Requirement:
Go through the entries below and print, exactly, the lines starting at the one with "C$. This implies" and ending at the one with "induced by $C$.", keeping both ends and no others.

Source records:
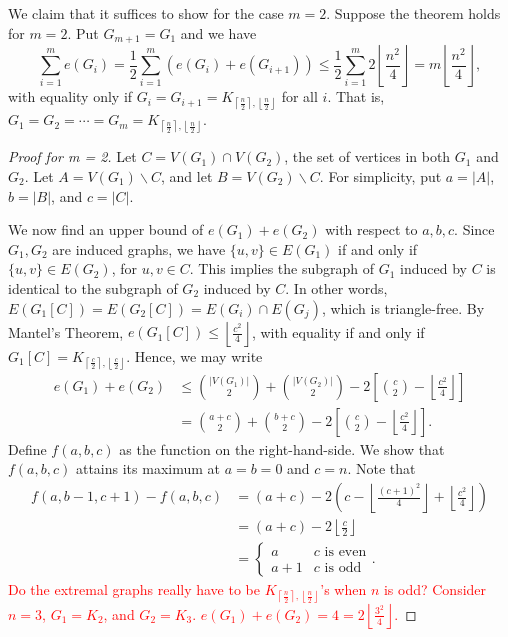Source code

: \documentclass[a4paper]{article}
\begin{document}
We claim that it suffices to show for the case $m = 2$. Suppose the theorem holds for $m = 2$. Put
$G_{m + 1} = G_1$ and we have
\[
  \sum_{i = 1}^m e(G_i) = \frac{1}{2}\sum_{i = 1}^m (e(G_i) + e(G_{i + 1})) \leq \frac{1}{2}\sum_{i = 1}^m 2\left\lfloor\frac{n^2}{4}\right\rfloor = m\left\lfloor\frac{n^2}{4}\right\rfloor,
\]
with equality only if $G_i = G_{i + 1} = K_{\left\lceil\frac{n}{2}\right\rceil,
  \left\lfloor\frac{n}{2}\right\rfloor}$ for all $i$. That is, $G_1 = G_2 = \cdots = G_m =
  K_{\left\lceil\frac{n}{2}\right\rceil, \left\lfloor\frac{n}{2}\right\rfloor}$.

\begin{proof}[Proof for m = 2]
  Let $C = V(G_1) \cap V(G_2)$, the set of vertices in both $G_1$ and $G_2$. Let $A = V(G_1)
  \backslash C$, and let $B = V(G_2) \backslash C$. For simplicity, put $a = |A|$, $b = |B|$, and $c
  = |C|$. 

  We now find an upper bound of $e(G_1) + e(G_2)$ with respect to $a, b, c$. Since $G_1, G_2$ are
  induced graphs, we have $\{u, v\} \in E(G_1)$ if and only if $\{u, v\} \in E(G_2)$, for $u, v \in
  C$. This implies the subgraph of $G_1$ induced by $C$ is identical to the subgraph of $G_2$
  induced by $C$. In other words, $E(G_1[C]) = E(G_2[C]) = E(G_i) \cap E(G_j)$, which is
  triangle-free. By Mantel's Theorem, $e(G_1[C]) \leq \left\lfloor\frac{c^2}{4}\right\rfloor$, with
  equality if and only if $G_1[C] = K_{\left\lceil\frac{c}{2}\right\rceil,
  \left\lfloor\frac{c}{2}\right\rfloor}$. Hence, we may write
  \begin{align*}
    e(G_1) + e(G_2) 
    &\leq \binom{|V(G_1)|}{2} + \binom{|V(G_2)|}{2} - 2\left[\binom{c}{2} - \left\lfloor\frac{c^2}{4}\right\rfloor\right] \\
    &= \binom{a + c}{2} + \binom{b + c}{2} - 2\left[\binom{c}{2} - \left\lfloor\frac{c^2}{4}\right\rfloor\right].
  \end{align*}
  Define $f(a, b, c)$ as the function on the right-hand-side. We show that $f(a, b, c)$ attains its
  maximum at $a = b = 0$ and $c = n$. Note that
  \begin{align*}
    f(a, b - 1, c + 1) - f(a, b, c)
    &= (a + c) - 2\left(c - \left\lfloor\frac{(c + 1)^2}{4}\right\rfloor + \left\lfloor\frac{c^2}{4}\right\rfloor\right) \\
    &= (a + c) - 2\left\lfloor\frac{c}{2}\right\rfloor \\
    &= \begin{cases}
      a & c \text{ is even} \\
      a + 1 & c \text{ is odd}
    \end{cases}.
  \end{align*}
  \textcolor{red}{Do the extremal graphs really have to be $K_{\left\lceil\frac{n}{2}\right\rceil,
  \left\lfloor\frac{n}{2}\right\rfloor}$'s when $n$ is odd? Consider $n = 3$, $G_1 = K_2$, and $G_2
  = K_3$. $e(G_1) + e(G_2) = 4 = 2\left\lfloor\frac{3^2}{4}\right\rfloor$.}
\end{proof}
\end{document}
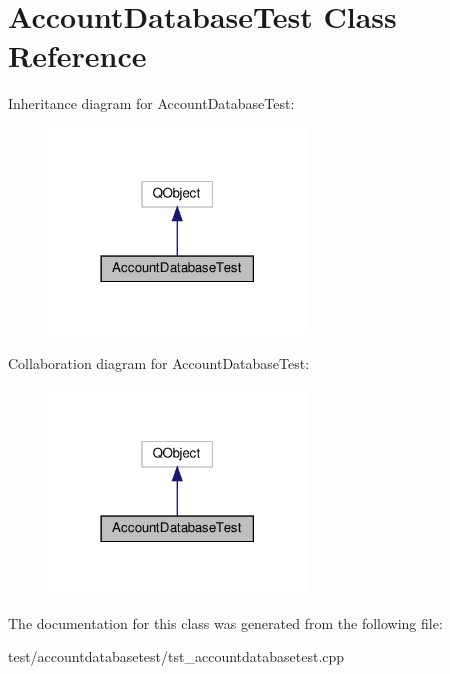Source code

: \hypertarget{classAccountDatabaseTest}{}\section{Account\+Database\+Test Class Reference}
\label{classAccountDatabaseTest}


Inheritance diagram for Account\+Database\+Test\+:
\nopagebreak
\begin{figure}[H]
\begin{center}
\leavevmode
\includegraphics[width=194pt]{classAccountDatabaseTest__inherit__graph}
\end{center}
\end{figure}


Collaboration diagram for Account\+Database\+Test\+:
\nopagebreak
\begin{figure}[H]
\begin{center}
\leavevmode
\includegraphics[width=194pt]{classAccountDatabaseTest__coll__graph}
\end{center}
\end{figure}


The documentation for this class was generated from the following file\+:\begin{DoxyCompactItemize}
\item 
test/accountdatabasetest/tst\+\_\+accountdatabasetest.\+cpp\end{DoxyCompactItemize}
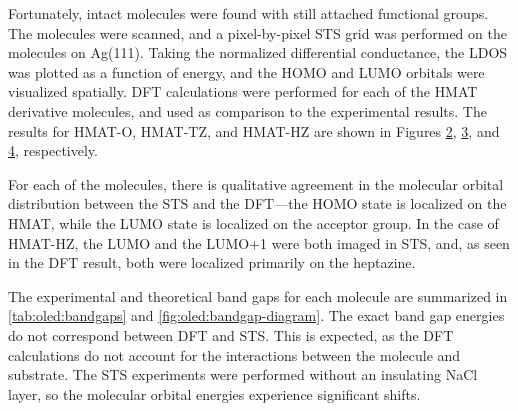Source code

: \begin{figure} [h]
    \centering
    \caption{}
    \label{fig:oled:hmat-frag}
\end{figure}

Fortunately, intact molecules were found with still attached functional groups. The molecules were scanned, and a pixel-by-pixel \ac{STS} grid was performed on the molecules on Ag(111). Taking the normalized differential conductance, the \ac{LDOS} was plotted as a function of energy, and the \ac{HOMO} and \ac{LUMO} orbitals were visualized spatially. \ac{DFT} calculations were performed for each of the \ac{HMAT} derivative molecules, and used as comparison to the experimental results. The results for HMAT-O, HMAT-TZ, and HMAT-HZ are shown in Figures \ref{fig:oled:hmat-o}, \ref{fig:oled:hmat-tz}, and \ref{fig:oled:hmat-hz}, respectively. 

\begin{figure} [h]
    \centering
    \caption{}
    \label{fig:oled:hmat-o}
\end{figure}

\begin{figure} [h]
    \centering
    \caption{}
    \label{fig:oled:hmat-tz}
\end{figure}

\begin{figure} [h]
    \centering
    \caption{}
    \label{fig:oled:hmat-hz}
\end{figure}

For each of the molecules, there is qualitative agreement in the molecular orbital distribution between the \ac{STS} and the \ac{DFT}---the \ac{HOMO} state is localized on the \ac{HMAT}, while the \ac{LUMO} state is localized on the acceptor group. In the case of \ac{HMAT-HZ}, the LUMO and the LUMO+1 were both imaged in \ac{STS}, and, as seen in the \ac{DFT} result, both were localized primarily on the heptazine.

The experimental and theoretical band gaps for each molecule are summarized in \autoref{tab:oled:bandgaps} and \autoref{fig:oled:bandgap-diagram}. The exact band gap energies do not correspond between \ac{DFT} and \ac{STS}. This is expected, as the \ac{DFT} calculations do not account for the interactions between the molecule and substrate. The \ac{STS} experiments were performed without an insulating NaCl layer, so the molecular orbital energies experience significant shifts.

Your response:
  C$. This implies the subgraph of $G_1$ induced by $C$ is identical to the subgraph of $G_2$
  induced by $C$. In other words, $E(G_1[C]) = E(G_2[C]) = E(G_i) \cap E(G_j)$, which is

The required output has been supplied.